# Data records:

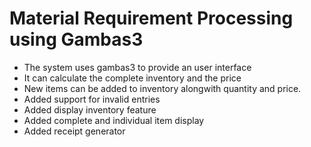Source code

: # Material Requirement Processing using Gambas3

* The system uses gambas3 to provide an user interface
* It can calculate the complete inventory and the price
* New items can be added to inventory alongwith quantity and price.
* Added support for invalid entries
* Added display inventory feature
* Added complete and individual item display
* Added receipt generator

# Activity:
Every line above that holds the string "price" should be copied into the answer.

# Result:
* It can calculate the complete inventory and the price
* New items can be added to inventory alongwith quantity and price.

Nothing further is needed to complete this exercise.